Wednesday 27 January 2010

Wordswordswords

I've just been perusing Alphadictionary's 100 most beautiful words in English. It's a lovely list, just nice to sit and read the words aloud. What's interesting about it though, is that from just a very brief scan through I can see a couple of French words and one Italian word, and one that drops almost directly from the Greek.

That's not a bad thing at all, it's probably what makes the language so very beautiful - all those different sounds each with their own incredibly precise connotations. I'm working my way through the Paris Review Interview books at the moment (I now have volumes 1 to 4, joy of joys), and one of the recurring themes is the beauty of the English language and how wonderful a language it is to write in. Chinua Achebe was discussing his writing, and he said that he writes very particular things in his own Igbo dialect, but for most things he uses English. There are particular feelings and emotions that his particular Igbo dialect can convey, and things it can't.

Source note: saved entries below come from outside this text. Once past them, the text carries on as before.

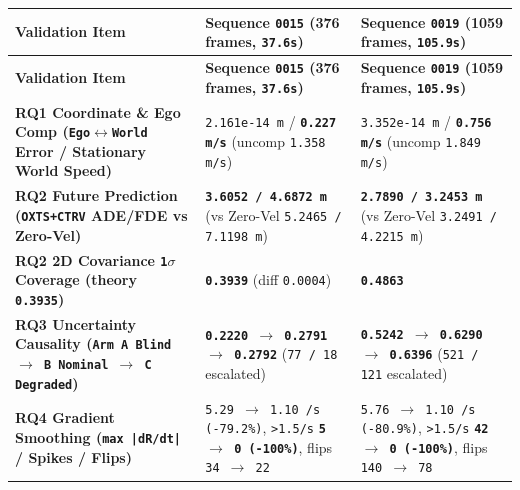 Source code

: \documentclass[10.5pt,a4paper]{article}
\begin{document}
\begin{footnotesize}
\setlength{\tabcolsep}{4pt}
\setlength{\LTleft}{0pt}\setlength{\LTright}{0pt}
\begin{longtable}{>{\raggedright\arraybackslash}p{} >{\raggedright\arraybackslash}p{} >{\raggedright\arraybackslash}p{}}
\toprule
\textbf{Validation Item} & \textbf{Sequence \texttt{0015} (376 frames, \texttt{37.\allowbreak{}6s})} & \textbf{Sequence \texttt{0019} (1059 frames, \texttt{105.\allowbreak{}9s})} \\
\midrule
\endfirsthead
\toprule
\textbf{Validation Item} & \textbf{Sequence \texttt{0015} (376 frames, \texttt{37.\allowbreak{}6s})} & \textbf{Sequence \texttt{0019} (1059 frames, \texttt{105.\allowbreak{}9s})} \\
\midrule
\endhead
\bottomrule
\endfoot
\textbf{RQ1 Coordinate \& Ego Comp (\texttt{Ego$\leftrightarrow$World} Error / Stationary World Speed)} & \texttt{2.\allowbreak{}161e-\allowbreak{}14 m} / \textbf{\texttt{0.\allowbreak{}227 m/\allowbreak{}s}} (uncomp \texttt{1.\allowbreak{}358 m/\allowbreak{}s}) & \texttt{3.\allowbreak{}352e-\allowbreak{}14 m} / \textbf{\texttt{0.\allowbreak{}756 m/\allowbreak{}s}} (uncomp \texttt{1.\allowbreak{}849 m/\allowbreak{}s}) \\
\textbf{RQ2 Future Prediction (\texttt{OXTS+CTRV} ADE/FDE vs Zero-Vel)} & \textbf{\texttt{3.\allowbreak{}6052 /\allowbreak{} 4.\allowbreak{}6872 m}} (vs Zero-Vel \texttt{5.\allowbreak{}2465 /\allowbreak{} 7.\allowbreak{}1198 m}) & \textbf{\texttt{2.\allowbreak{}7890 /\allowbreak{} 3.\allowbreak{}2453 m}} (vs Zero-Vel \texttt{3.\allowbreak{}2491 /\allowbreak{} 4.\allowbreak{}2215 m}) \\
\textbf{RQ2 2D Covariance \texttt{1$\sigma$} Coverage (theory \texttt{0.\allowbreak{}3935})} & \textbf{\texttt{0.\allowbreak{}3939}} (diff \texttt{0.\allowbreak{}0004}) & \textbf{\texttt{0.\allowbreak{}4863}} \\
\textbf{RQ3 Uncertainty Causality (\texttt{Arm A Blind $\rightarrow$ B Nominal $\rightarrow$ C Degraded})} & \textbf{\texttt{0.\allowbreak{}2220 $\rightarrow$ 0.\allowbreak{}2791 $\rightarrow$ 0.\allowbreak{}2792}} (\texttt{77 /\allowbreak{} 18} escalated) & \textbf{\texttt{0.\allowbreak{}5242 $\rightarrow$ 0.\allowbreak{}6290 $\rightarrow$ 0.\allowbreak{}6396}} (\texttt{521 /\allowbreak{} 121} escalated) \\
\textbf{RQ4 Gradient Smoothing (\texttt{max |dR/\allowbreak{}dt|} / Spikes / Flips)} & \texttt{5.\allowbreak{}29 $\rightarrow$ 1.\allowbreak{}10 /\allowbreak{}s (-\allowbreak{}79.\allowbreak{}2\%)}, \texttt{>1.\allowbreak{}5/\allowbreak{}s} \textbf{\texttt{5 $\rightarrow$ 0 (-\allowbreak{}100\%)}}, flips \texttt{34 $\rightarrow$ 22} & \texttt{5.\allowbreak{}76 $\rightarrow$ 1.\allowbreak{}10 /\allowbreak{}s (-\allowbreak{}80.\allowbreak{}9\%)}, \texttt{>1.\allowbreak{}5/\allowbreak{}s} \textbf{\texttt{42 $\rightarrow$ 0 (-\allowbreak{}100\%)}}, flips \texttt{140 $\rightarrow$ 78} \\

\end{longtable}
\end{footnotesize}
\end{document}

What I found most difficult when learning Malagasy was its simplicity. That sounds ridiculous, but I did actually find it very hard to express myself in a language with so few words. I kept feeling as though something was missing. There's no verb 'to be', there are no plurals, and there are just genuinely very few words. The word lava means tall as well as long. Ambony and ambany are the words for up and down, but they also mean things like high and low, and top and bottom. Tsara is beautiful as well as good, ratsy is bad as well as sinful and evil. The hardest thing is that verb tense is denoted by the first letter of the verb, therefore nandeha, mandeha, and handeha are the past, present and future forms of the verb 'to go'. Verbs are learned in the present tense, but I'd try to remember a verb and all I'd know was that it started with an 'm'.

Malagasy is most closely related to a group of languages spoken in Borneo, and it has some influence from Bantu languages and Arabic, but that was a very long time ago. The most recent changes in Malagasy have been in the past couple of hundred years, with some slightly altered English and French words, but really it's stayed the same for an extensive period.

I really liked learning Malagasy, and it has a huge number of interesting compound words that made me think about the meanings of words (my favourite being masoandro, the sun, which literally translates as day-eye), but I couldn't live forever without the complexities and subtleties of English. I love words, their sounds, the shapes they make as you roll them around in your mouth, and the way they fall beautifully onto pages. Mellifluous most of all.